▶ Input records
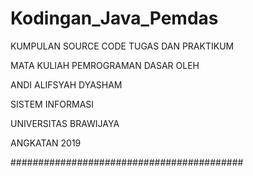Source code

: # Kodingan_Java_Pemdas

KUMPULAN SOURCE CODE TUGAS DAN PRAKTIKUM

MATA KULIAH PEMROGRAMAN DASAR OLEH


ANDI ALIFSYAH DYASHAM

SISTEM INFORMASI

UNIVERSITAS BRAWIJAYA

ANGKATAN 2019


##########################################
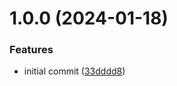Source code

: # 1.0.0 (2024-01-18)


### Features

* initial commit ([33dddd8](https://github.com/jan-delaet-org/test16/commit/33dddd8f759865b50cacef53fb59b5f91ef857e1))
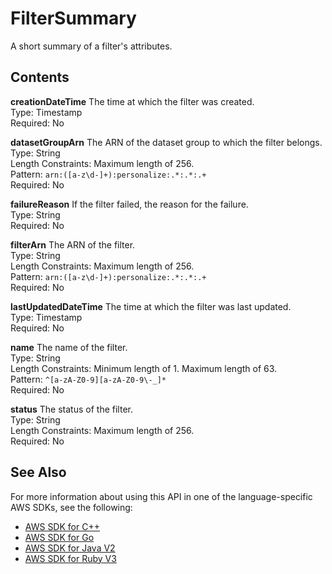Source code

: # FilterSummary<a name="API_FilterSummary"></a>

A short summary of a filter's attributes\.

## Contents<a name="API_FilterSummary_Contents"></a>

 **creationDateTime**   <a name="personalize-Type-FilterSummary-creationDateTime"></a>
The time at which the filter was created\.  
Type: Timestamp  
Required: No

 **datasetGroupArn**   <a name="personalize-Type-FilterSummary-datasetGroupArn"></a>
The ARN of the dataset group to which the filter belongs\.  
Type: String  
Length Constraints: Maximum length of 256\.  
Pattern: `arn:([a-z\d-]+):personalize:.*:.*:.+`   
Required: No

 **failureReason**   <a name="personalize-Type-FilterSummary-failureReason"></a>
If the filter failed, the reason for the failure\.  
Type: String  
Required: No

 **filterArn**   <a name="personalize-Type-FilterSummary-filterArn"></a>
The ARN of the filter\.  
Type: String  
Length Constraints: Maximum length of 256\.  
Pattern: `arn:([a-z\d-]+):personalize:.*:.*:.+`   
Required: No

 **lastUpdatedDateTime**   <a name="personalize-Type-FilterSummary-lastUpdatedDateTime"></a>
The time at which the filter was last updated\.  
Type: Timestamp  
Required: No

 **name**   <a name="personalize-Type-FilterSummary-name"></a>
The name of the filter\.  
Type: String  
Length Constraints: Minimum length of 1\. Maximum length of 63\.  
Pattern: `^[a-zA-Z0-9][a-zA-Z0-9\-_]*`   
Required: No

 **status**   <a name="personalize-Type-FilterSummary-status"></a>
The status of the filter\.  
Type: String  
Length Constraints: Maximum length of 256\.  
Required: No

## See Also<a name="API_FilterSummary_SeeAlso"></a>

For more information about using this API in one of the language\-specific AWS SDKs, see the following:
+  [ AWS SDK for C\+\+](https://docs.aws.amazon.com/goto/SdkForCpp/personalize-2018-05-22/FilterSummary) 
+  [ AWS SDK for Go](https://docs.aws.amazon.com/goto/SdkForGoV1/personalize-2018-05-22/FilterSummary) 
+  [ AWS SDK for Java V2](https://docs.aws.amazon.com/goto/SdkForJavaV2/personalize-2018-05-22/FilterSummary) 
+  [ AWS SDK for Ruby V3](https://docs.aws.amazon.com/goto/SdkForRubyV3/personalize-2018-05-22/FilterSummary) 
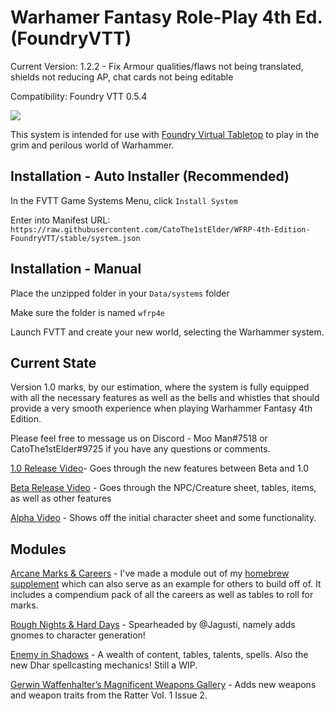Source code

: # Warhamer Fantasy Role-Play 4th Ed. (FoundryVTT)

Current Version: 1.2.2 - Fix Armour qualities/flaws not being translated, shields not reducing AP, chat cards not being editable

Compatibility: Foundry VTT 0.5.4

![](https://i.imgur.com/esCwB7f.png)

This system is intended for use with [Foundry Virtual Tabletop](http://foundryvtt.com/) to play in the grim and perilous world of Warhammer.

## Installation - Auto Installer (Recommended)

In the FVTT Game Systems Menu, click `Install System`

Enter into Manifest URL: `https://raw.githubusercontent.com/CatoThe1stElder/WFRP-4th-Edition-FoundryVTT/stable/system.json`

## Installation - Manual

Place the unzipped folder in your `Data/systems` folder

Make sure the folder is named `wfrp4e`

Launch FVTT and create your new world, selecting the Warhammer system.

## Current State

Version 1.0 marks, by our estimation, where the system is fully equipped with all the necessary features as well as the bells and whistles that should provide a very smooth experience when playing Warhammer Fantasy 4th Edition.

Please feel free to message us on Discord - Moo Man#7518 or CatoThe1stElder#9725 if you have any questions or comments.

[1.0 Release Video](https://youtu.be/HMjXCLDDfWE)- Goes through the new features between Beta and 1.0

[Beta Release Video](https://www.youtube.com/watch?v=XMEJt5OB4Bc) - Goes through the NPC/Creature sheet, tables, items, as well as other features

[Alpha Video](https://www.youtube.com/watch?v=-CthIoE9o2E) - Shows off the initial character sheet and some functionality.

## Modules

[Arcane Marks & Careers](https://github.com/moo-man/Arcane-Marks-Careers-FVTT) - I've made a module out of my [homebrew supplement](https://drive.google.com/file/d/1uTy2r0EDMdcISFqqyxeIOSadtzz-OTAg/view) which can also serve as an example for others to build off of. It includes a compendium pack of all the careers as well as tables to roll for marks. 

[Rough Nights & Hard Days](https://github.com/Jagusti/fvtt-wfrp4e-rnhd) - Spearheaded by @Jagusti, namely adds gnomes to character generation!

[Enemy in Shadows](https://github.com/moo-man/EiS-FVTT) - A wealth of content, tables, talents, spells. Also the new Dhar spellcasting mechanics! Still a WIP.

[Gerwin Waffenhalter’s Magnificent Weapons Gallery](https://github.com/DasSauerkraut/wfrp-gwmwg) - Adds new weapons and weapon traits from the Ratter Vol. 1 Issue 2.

▶ Problem to work on
All lines above with "marks" in them should be returned.

▶ Result for this exercise
Version 1.0 marks, by our estimation, where the system is fully equipped with all the necessary features as well as the bells and whistles that should provide a very smooth experience when playing Warhammer Fantasy 4th Edition.
[Arcane Marks & Careers](https://github.com/moo-man/Arcane-Marks-Careers-FVTT) - I've made a module out of my [homebrew supplement](https://drive.google.com/file/d/1uTy2r0EDMdcISFqqyxeIOSadtzz-OTAg/view) which can also serve as an example for others to build off of. It includes a compendium pack of all the careers as well as tables to roll for marks. 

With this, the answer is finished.